Before applying ARIMA models, we need to test for stationarity and prepare the data accordingly.

In [None]:
# Stationarity testing functions
def check_stationarity(timeseries, title):
    """
    Perform stationarity tests on time series data
    """
    print(f"\n📊 Stationarity Test Results for {title}")
    print("=" * 50)
    
    # Augmented Dickey-Fuller test
    adf_result = adfuller(timeseries.dropna())
    print(f"ADF Statistic: {adf_result[0]:.6f}")
    print(f"p-value: {adf_result[1]:.6f}")
    print(f"Critical Values:")
    for key, value in adf_result[4].items():
        print(f"\t{key}: {value:.3f}")
    
    if adf_result[1] <= 0.05:
        print("✅ Series is stationary (ADF test)")
    else:
        print("❌ Series is non-stationary (ADF test)")
    
    # KPSS test
    kpss_result = kpss(timeseries.dropna())
    print(f"\nKPSS Statistic: {kpss_result[0]:.6f}")
    print(f"p-value: {kpss_result[1]:.6f}")
    print(f"Critical Values:")
    for key, value in kpss_result[3].items():
        print(f"\t{key}: {value:.3f}")
    
    if kpss_result[1] >= 0.05:
        print("✅ Series is stationary (KPSS test)")
    else:
        print("❌ Series is non-stationary (KPSS test)")
    
    return adf_result[1] <= 0.05, kpss_result[1] >= 0.05

# Test original series
ts = df['sales'].copy()
is_stationary_adf, is_stationary_kpss = check_stationarity(ts, "Original Sales Data")

# Split data for training and testing
train_size = int(len(df) * 0.8)
train_data = df.iloc[:train_size].copy()
test_data = df.iloc[train_size:].copy()

print(f"\n📊 Data Split:")
print(f"Training period: {train_data.index.min()} to {train_data.index.max()}")
print(f"Testing period: {test_data.index.min()} to {test_data.index.max()}")
print(f"Training samples: {len(train_data)}")
print(f"Testing samples: {len(test_data)}")

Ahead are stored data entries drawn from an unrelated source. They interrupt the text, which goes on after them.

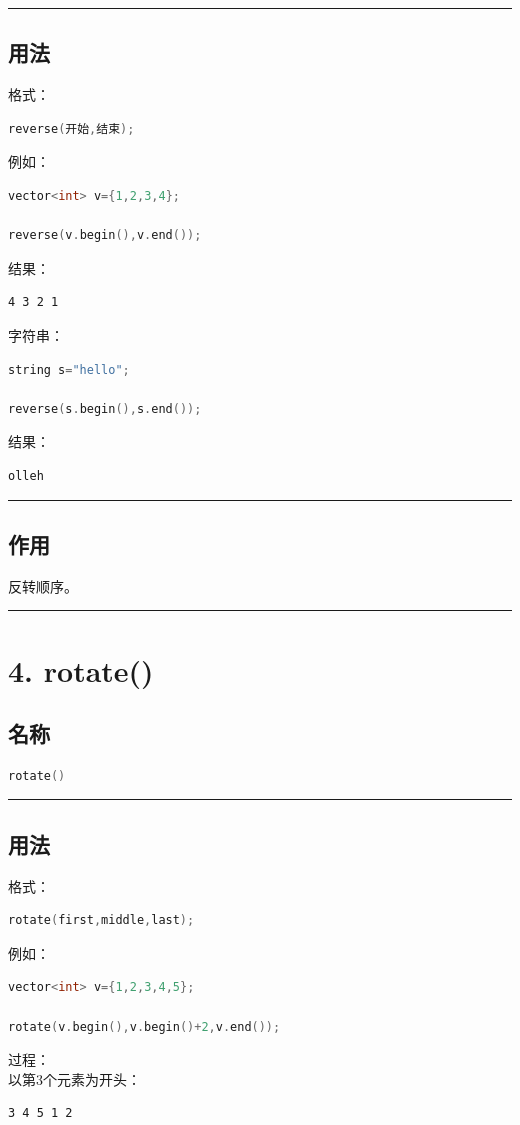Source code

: \documentclass[10pt,twocolumn]{extarticle}
\begin{document}
\noindent\rule{\linewidth}{0.4pt}

\subsection{用法}
格式：
\begin{lstlisting}[language=C++]
reverse(开始,结束);
\end{lstlisting}
例如：
\begin{lstlisting}[language=C++]
vector<int> v={1,2,3,4};

reverse(v.begin(),v.end());
\end{lstlisting}
结果：
\begin{lstlisting}
4 3 2 1
\end{lstlisting}

字符串：
\begin{lstlisting}[language=C++]
string s="hello";

reverse(s.begin(),s.end());
\end{lstlisting}
结果：
\begin{lstlisting}
olleh
\end{lstlisting}

\noindent\rule{\linewidth}{0.4pt}

\subsection{作用}
反转顺序。

\noindent\rule{\linewidth}{0.4pt}

\section{4. rotate()}

\subsection{名称}
\begin{lstlisting}[language=C++]
rotate()
\end{lstlisting}

\noindent\rule{\linewidth}{0.4pt}

\subsection{用法}
格式：
\begin{lstlisting}[language=C++]
rotate(first,middle,last);
\end{lstlisting}
例如：
\begin{lstlisting}[language=C++]
vector<int> v={1,2,3,4,5};

rotate(v.begin(),v.begin()+2,v.end());
\end{lstlisting}
过程：\\
以第3个元素为开头：
\begin{lstlisting}
3 4 5 1 2
\end{lstlisting}
\end{document}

# ARIMA Model with auto parameter selection
print(f"\n🤖 Auto ARIMA Model Selection...")
print("Finding optimal parameters...")

try:
    # Use pmdarima for automatic parameter selection
    auto_arima_model = pm.auto_arima(
        train_data['sales'],
        start_p=0, start_q=0,
        max_p=5, max_q=5,
        seasonal=True,
        start_P=0, start_Q=0,
        max_P=3, max_Q=3, 
        m=7,  # Weekly seasonality
        stepwise=True,
        suppress_warnings=True,
        D=1,  # Seasonal differencing
        max_D=2,
        trace=False
    )
    
    print(f"✅ Optimal ARIMA model: {auto_arima_model.order} x {auto_arima_model.seasonal_order}")
    print(f"AIC: {auto_arima_model.aic():.2f}")
    
    # Make forecasts
    forecast_steps = len(test_data)
    arima_forecast = auto_arima_model.predict(n_periods=forecast_steps)
    arima_conf_int = auto_arima_model.predict(n_periods=forecast_steps, return_conf_int=True)[1]
    
    # Calculate performance metrics
    arima_mae = mean_absolute_error(test_data['sales'], arima_forecast)
    arima_rmse = np.sqrt(mean_squared_error(test_data['sales'], arima_forecast))
    arima_mape = np.mean(np.abs((test_data['sales'] - arima_forecast) / test_data['sales'])) * 100
    
    print(f"\n📈 ARIMA Performance Metrics:")
    print(f"MAE: ${arima_mae:.2f}")
    print(f"RMSE: ${arima_rmse:.2f}")
    print(f"MAPE: {arima_mape:.2f}%")
    
    # Store results
    arima_results = {
        'model': auto_arima_model,
        'forecast': arima_forecast,
        'conf_int': arima_conf_int,
        'mae': arima_mae,
        'rmse': arima_rmse,
        'mape': arima_mape
    }
    
except Exception as e:
    print(f"❌ ARIMA modeling failed: {e}")
    arima_results = None

# Create visualization of ARIMA results
if arima_results:
    fig = go.Figure()
    
    # Historical data
    fig.add_trace(go.Scatter(
        x=train_data.index,
        y=train_data['sales'],
        mode='lines',
        name='Training Data',
        line=dict(color='blue')
    ))
    
    # Actual test data
    fig.add_trace(go.Scatter(
        x=test_data.index,
        y=test_data['sales'],
        mode='lines',
        name='Actual (Test)',
        line=dict(color='green')
    ))
    
    # ARIMA forecast
    fig.add_trace(go.Scatter(
        x=test_data.index,
        y=arima_forecast,
        mode='lines',
        name='ARIMA Forecast',
        line=dict(color='red', dash='dash')
    ))
    
    # Confidence intervals
    fig.add_trace(go.Scatter(
        x=test_data.index,
        y=arima_conf_int[:, 1],
        mode='lines',
        line=dict(width=0),
        showlegend=False
    ))
    
    fig.add_trace(go.Scatter(
        x=test_data.index,
        y=arima_conf_int[:, 0],
        mode='lines',
        line=dict(width=0),
        name='Confidence Interval',
        fill='tonexty',
        fillcolor='rgba(255,0,0,0.2)'
    ))
    
    fig.update_layout(
        title='ARIMA Sales Forecast vs Actual',
        xaxis_title='Date',
        yaxis_title='Sales ($)',
        height=600,
        hovermode='x unified'
    )
    
    fig.show()
    
    # Save ARIMA model
    joblib.dump(auto_arima_model, '../outputs/models/arima_model.joblib')
    print(f"\n💾 ARIMA model saved: ../outputs/models/arima_model.joblib")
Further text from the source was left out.